À 14 kilomètres d’Anguiano, dans les contreforts de la montagne de San Lorenzo, cœur d’un noble superbe paysage chênaies, de hêtraies et de pinèdes, se dresse le monastère bénédictin de Valvanera, qui conserve l’image de la patronne de la Rioja, la Vierge de Valvanera, ce qui en fait le point de rencontre des pèlerins marials. Le monastère d’origine a été construit au IXe siècle, mais il a été entièrement restauré. L’église du XVe siècle et la bibliothèque qui conserve de nombreux livres d’une grande valeur dont un codex peint en miniature du Xe siècle, méritent le détour.

À San Millán de la Cogolla, on trouve l’ensemble des monastères de Suso (ou d’en haut) et d’Yuso (ou d’en bas), les plus connus de la Rioja et qui ont été classés par l’UNESCO en 1997, dans sa liste d’œuvres du Patrimoine culturel mondial. L’origine de Suso, le premier, plus primitif, remonte au VIe siècle, bien qu’il ait subi des réformes et des extensions jusqu’au XIe siècle. À l’origine, il s’agissait d’un simple ensemble de grottes qui servaient de refuge aux ermites, auxquelles on a ajouté plus tard une église de deux nefs séparées par trois arcades outrepassées. La galerie du cloître abrite les tombeaux des sept infants de Lara et de trois reines de Navarre. Dans son scriptorium, on a annoté les premiers mots conservés en langue castillane, dans les dénommées glosas emilianenses (Xe siècle), où un copiste anonyme a écrit dans les marges ou entre des lignes du codex la signification vernaculaire de quelques mots latins. C’est aussi dans ce monastère que Gonzalo de Berceo a écrit une partie de son œuvre au XIIIe siècle.
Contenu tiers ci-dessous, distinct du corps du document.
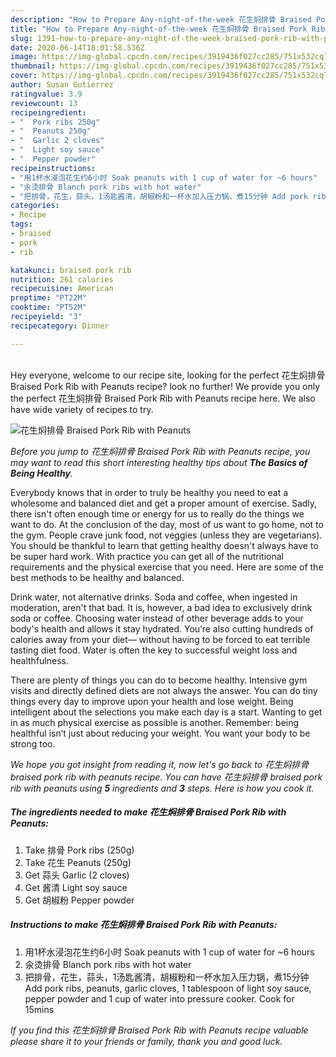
 ```yaml
---
description: "How to Prepare Any-night-of-the-week 花生焖排骨 Braised Pork Rib with Peanuts"
title: "How to Prepare Any-night-of-the-week 花生焖排骨 Braised Pork Rib with Peanuts"
slug: 1391-how-to-prepare-any-night-of-the-week-braised-pork-rib-with-peanuts
date: 2020-06-14T18:01:58.536Z
image: https://img-global.cpcdn.com/recipes/3919436f027cc285/751x532cq70/花生焖排骨-braised-pork-rib-with-peanuts-recipe-main-photo.jpg
thumbnail: https://img-global.cpcdn.com/recipes/3919436f027cc285/751x532cq70/花生焖排骨-braised-pork-rib-with-peanuts-recipe-main-photo.jpg
cover: https://img-global.cpcdn.com/recipes/3919436f027cc285/751x532cq70/花生焖排骨-braised-pork-rib-with-peanuts-recipe-main-photo.jpg
author: Susan Gutierrez
ratingvalue: 3.9
reviewcount: 13
recipeingredient:
- "  Pork ribs 250g"
- "  Peanuts 250g"
- "  Garlic 2 cloves"
- "  Light soy sauce"
- "  Pepper powder"
recipeinstructions:
- "用1杯水浸泡花生约6小时 Soak peanuts with 1 cup of water for ~6 hours"
- "汆烫排骨 Blanch pork ribs with hot water"
- "把排骨，花生，蒜头，1汤匙酱清，胡椒粉和一杯水加入压力锅，煮15分钟 Add pork ribs, peanuts, garlic cloves, 1 tablespoon of light soy sauce, pepper powder and 1 cup of water into pressure cooker. Cook for 15mins"
categories:
- Recipe
tags:
- braised
- pork
- rib

katakunci: braised pork rib 
nutrition: 261 calories
recipecuisine: American
preptime: "PT22M"
cooktime: "PT52M"
recipeyield: "3"
recipecategory: Dinner

---
```

<br>
Hey everyone, welcome to our recipe site, looking for the perfect 花生焖排骨 Braised Pork Rib with Peanuts recipe? look no further! We provide you only the perfect 花生焖排骨 Braised Pork Rib with Peanuts recipe here. We also have wide variety of recipes to try.
<br>


![花生焖排骨 Braised Pork Rib with Peanuts](https://img-global.cpcdn.com/recipes/3919436f027cc285/751x532cq70/花生焖排骨-braised-pork-rib-with-peanuts-recipe-main-photo.jpg)

<i>Before you jump to 花生焖排骨 Braised Pork Rib with Peanuts recipe, you may want to read this short interesting healthy tips about <strong>The Basics of Being Healthy</strong>.</i>

Everybody knows that in order to truly be healthy you need to eat a wholesome and balanced diet and get a proper amount of exercise. Sadly, there isn't often enough time or energy for us to really do the things we want to do. At the conclusion of the day, most of us want to go home, not to the gym. People crave junk food, not veggies (unless they are vegetarians). You should be thankful to learn that getting healthy doesn't always have to be super hard work. With practice you can get all of the nutritional requirements and the physical exercise that you need. Here are some of the best methods to be healthy and balanced.

Drink water, not alternative drinks. Soda and coffee, when ingested in moderation, aren't that bad. It is, however, a bad idea to exclusively drink soda or coffee. Choosing water instead of other beverage adds to your body's health and allows it stay hydrated. You’re also cutting hundreds of calories away from your diet— without having to be forced to eat terrible tasting diet food. Water is often the key to successful weight loss and healthfulness.

There are plenty of things you can do to become healthy. Intensive gym visits and directly defined diets are not always the answer. You can do tiny things every day to improve upon your health and lose weight. Being intelligent about the selections you make each day is a start. Wanting to get in as much physical exercise as possible is another. Remember: being healthful isn’t just about reducing your weight. You want your body to be strong too. 


<i>We hope you got insight from reading it, now let's go back to 花生焖排骨 braised pork rib with peanuts recipe. You can have 花生焖排骨 braised pork rib with peanuts using <strong>5</strong> ingredients and <strong>3</strong> steps. Here is how you cook it.
</i>

##### The ingredients needed to make 花生焖排骨 Braised Pork Rib with Peanuts:

1. Take  排骨 Pork ribs (250g)
1. Take  花生 Peanuts (250g)
1. Get  蒜头 Garlic (2 cloves)
1. Get  酱清 Light soy sauce
1. Get  胡椒粉 Pepper powder


##### Instructions to make 花生焖排骨 Braised Pork Rib with Peanuts:

1. 用1杯水浸泡花生约6小时 Soak peanuts with 1 cup of water for ~6 hours
1. 汆烫排骨 Blanch pork ribs with hot water
1. 把排骨，花生，蒜头，1汤匙酱清，胡椒粉和一杯水加入压力锅，煮15分钟 Add pork ribs, peanuts, garlic cloves, 1 tablespoon of light soy sauce, pepper powder and 1 cup of water into pressure cooker. Cook for 15mins


<i>If you find this 花生焖排骨 Braised Pork Rib with Peanuts recipe valuable please share it to your friends or family, thank you and good luck.</i>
En descendant la vallée, le second monastère de l’ensemble, celui de Yuso, a été érigé en 1053 sous le règne de Sanche 1er García Sánchez de Navarre. Le plus intéressant est le cloître gothique, l’église – du XVIe siècle, qui est formée de trois nefs avec transept et tour lanterne ovale -, la sacristie, la salle des rois, le musée, qui conserve d’importantes œuvres d’art (reliquaires, coffrets...) et la bibliothèque, avec une importante collection d’incunables et de parchemins et une copie fac-similé des glosas emilianenses.

Santa María la Real de Nájera, comme Yuso, a été également été commandée par le roi Sanche 1er García à la moitié du XIe siècle avec une partie du butin qu’il a obtenu lors de la conquête de Calahorra, et a été reconstruite au XVe siècle, ce pourquoi prédomine le plan gothique et de la Renaissance. On remarque la tour prismatique du XVIIe siècle et les remparts plateresques qui lui confèrent un aspect de forteresse, et à l’intérieur, les stalles du coro-alto sont un magnifique exemple du style élisabéthain. Le cloître des Chevaliers, de style gothique et érigé au début du XVIe siècle, doit son nom aux nombreux enterrements de membres de la noblesse. On y trouve le sarcophage du chevalier Garcilaso de la Vega, mort en 1367 dans la bataille de Nájera, et aussi le mausolée de Diego López de Haro. Enfin, le panthéon abrite les restes de plusieurs rois de Navarre. Le plaque romane de Blanche appartient au plus beau tombeau.

Toujours à Nájera, la visite du maître-autel et des stalles du coro de l’église Santa Elena mérite le détour.

L’étape suivante du chemin est le monastère Santa María del Salvador, à Cañas, berceau de Santo Domingo de Silos, un des exemples les plus intéressants de l’architecture cistercienne d’Espagne, commandé au XIIIe siècle par madame Urraca López de Haro. L’église, du XIIe siècle, très lumineuse, est composée de trois travées, d’un transept et de trois absides. Dans la salle capitulaire, se dresse une grande colonne en forme de palmier dont les branches sont distribuées vers quatre croisées d’ogives en soutenant la voûte. Les grandes fenêtres sont ornées de motifs floraux.

Bien qu’ils ne possèdent pas la valeur artistique et historique des précédents, une visite paisible de la communauté de la Rioja mérite également de s’arrêter dans les monastères San José (Calahorra), Santa María de la Estrella (San Asensio), La Piedad (Casalarreina), La Anunciación (Santo Domingo de la Calzada) et Vico (Arnedo).